Task input:

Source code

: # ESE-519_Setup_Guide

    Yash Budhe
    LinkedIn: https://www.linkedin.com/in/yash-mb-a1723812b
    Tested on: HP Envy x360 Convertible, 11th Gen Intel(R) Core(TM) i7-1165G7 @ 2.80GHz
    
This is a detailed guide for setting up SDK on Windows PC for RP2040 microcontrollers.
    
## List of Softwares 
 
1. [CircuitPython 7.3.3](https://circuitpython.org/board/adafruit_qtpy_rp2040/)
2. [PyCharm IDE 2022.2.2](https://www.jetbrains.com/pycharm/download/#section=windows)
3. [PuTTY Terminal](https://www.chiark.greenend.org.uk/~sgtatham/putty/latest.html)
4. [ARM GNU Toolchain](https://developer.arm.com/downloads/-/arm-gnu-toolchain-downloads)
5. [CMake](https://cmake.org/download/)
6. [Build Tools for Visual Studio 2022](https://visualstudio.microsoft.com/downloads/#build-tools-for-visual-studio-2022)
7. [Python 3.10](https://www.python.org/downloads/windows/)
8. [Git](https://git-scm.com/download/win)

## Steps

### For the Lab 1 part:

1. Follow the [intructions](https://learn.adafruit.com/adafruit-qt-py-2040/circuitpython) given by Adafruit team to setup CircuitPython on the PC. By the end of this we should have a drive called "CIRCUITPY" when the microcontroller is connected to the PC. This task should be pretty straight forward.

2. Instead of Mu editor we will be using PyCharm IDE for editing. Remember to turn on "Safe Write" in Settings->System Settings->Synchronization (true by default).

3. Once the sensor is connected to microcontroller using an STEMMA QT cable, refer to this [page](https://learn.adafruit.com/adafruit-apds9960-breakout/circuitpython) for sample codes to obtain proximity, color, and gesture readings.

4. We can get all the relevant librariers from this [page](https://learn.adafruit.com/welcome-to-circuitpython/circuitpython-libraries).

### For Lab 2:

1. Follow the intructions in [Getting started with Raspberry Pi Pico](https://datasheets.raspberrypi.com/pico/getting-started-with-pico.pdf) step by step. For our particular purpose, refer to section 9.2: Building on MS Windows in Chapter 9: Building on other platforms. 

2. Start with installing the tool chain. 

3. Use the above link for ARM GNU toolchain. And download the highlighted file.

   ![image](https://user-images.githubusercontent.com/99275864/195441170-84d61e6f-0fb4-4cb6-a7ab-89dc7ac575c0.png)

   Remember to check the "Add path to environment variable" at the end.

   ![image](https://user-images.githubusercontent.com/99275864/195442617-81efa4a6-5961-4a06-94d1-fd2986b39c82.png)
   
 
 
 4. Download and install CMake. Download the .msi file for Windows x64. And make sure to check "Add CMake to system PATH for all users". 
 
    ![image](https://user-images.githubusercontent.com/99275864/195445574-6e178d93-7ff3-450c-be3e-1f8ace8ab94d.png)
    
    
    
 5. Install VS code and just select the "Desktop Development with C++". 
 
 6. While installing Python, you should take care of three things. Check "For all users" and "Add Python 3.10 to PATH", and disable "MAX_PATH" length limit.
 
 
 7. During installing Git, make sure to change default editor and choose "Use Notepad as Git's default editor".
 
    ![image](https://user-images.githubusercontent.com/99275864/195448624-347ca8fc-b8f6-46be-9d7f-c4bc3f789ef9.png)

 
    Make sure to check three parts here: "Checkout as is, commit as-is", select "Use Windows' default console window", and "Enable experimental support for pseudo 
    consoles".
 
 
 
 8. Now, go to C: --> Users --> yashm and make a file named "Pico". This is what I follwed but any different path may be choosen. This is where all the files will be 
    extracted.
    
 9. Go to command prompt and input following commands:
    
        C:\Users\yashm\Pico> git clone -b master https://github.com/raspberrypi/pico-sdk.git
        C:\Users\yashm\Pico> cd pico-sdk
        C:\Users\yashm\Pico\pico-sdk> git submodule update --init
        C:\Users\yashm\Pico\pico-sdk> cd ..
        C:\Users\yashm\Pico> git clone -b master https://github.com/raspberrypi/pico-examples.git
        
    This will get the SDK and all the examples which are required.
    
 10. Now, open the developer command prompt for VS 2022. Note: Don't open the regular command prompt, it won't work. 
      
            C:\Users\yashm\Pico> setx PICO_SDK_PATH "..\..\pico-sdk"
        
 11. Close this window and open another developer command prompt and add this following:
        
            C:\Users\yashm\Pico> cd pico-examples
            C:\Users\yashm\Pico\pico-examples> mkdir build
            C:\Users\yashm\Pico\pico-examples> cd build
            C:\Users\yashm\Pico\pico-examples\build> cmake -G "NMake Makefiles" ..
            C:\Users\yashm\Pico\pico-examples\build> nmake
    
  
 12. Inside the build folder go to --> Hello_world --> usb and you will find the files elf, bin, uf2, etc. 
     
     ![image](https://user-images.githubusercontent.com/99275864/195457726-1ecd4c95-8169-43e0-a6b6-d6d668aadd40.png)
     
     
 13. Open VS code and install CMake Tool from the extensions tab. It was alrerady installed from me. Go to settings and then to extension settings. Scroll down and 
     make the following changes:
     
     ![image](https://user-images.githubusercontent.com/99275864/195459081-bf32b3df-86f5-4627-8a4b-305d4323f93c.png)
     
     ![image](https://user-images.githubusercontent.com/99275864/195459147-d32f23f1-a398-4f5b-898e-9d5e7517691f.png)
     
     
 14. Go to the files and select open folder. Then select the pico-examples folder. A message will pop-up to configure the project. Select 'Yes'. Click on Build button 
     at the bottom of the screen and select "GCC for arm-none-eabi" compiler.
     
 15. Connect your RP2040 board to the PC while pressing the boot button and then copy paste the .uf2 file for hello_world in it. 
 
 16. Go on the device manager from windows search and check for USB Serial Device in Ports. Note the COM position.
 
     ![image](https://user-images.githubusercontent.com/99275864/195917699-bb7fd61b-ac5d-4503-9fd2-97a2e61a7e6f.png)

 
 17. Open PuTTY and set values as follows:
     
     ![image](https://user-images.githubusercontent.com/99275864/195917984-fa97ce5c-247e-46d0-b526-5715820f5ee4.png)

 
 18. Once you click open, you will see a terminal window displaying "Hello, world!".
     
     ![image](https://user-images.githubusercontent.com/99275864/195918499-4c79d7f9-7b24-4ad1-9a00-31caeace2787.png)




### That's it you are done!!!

Prompt:
Within the data above, the lines from the one with "C:\Users\yashm\Pico\pico-examples\build> cmake -G" to the one with "12. Inside the" must be repeated exactly; no other line belongs in the answer.

Task response:
            C:\Users\yashm\Pico\pico-examples\build> cmake -G "NMake Makefiles" ..
            C:\Users\yashm\Pico\pico-examples\build> nmake
    
  
 12. Inside the build folder go to --> Hello_world --> usb and you will find the files elf, bin, uf2, etc. 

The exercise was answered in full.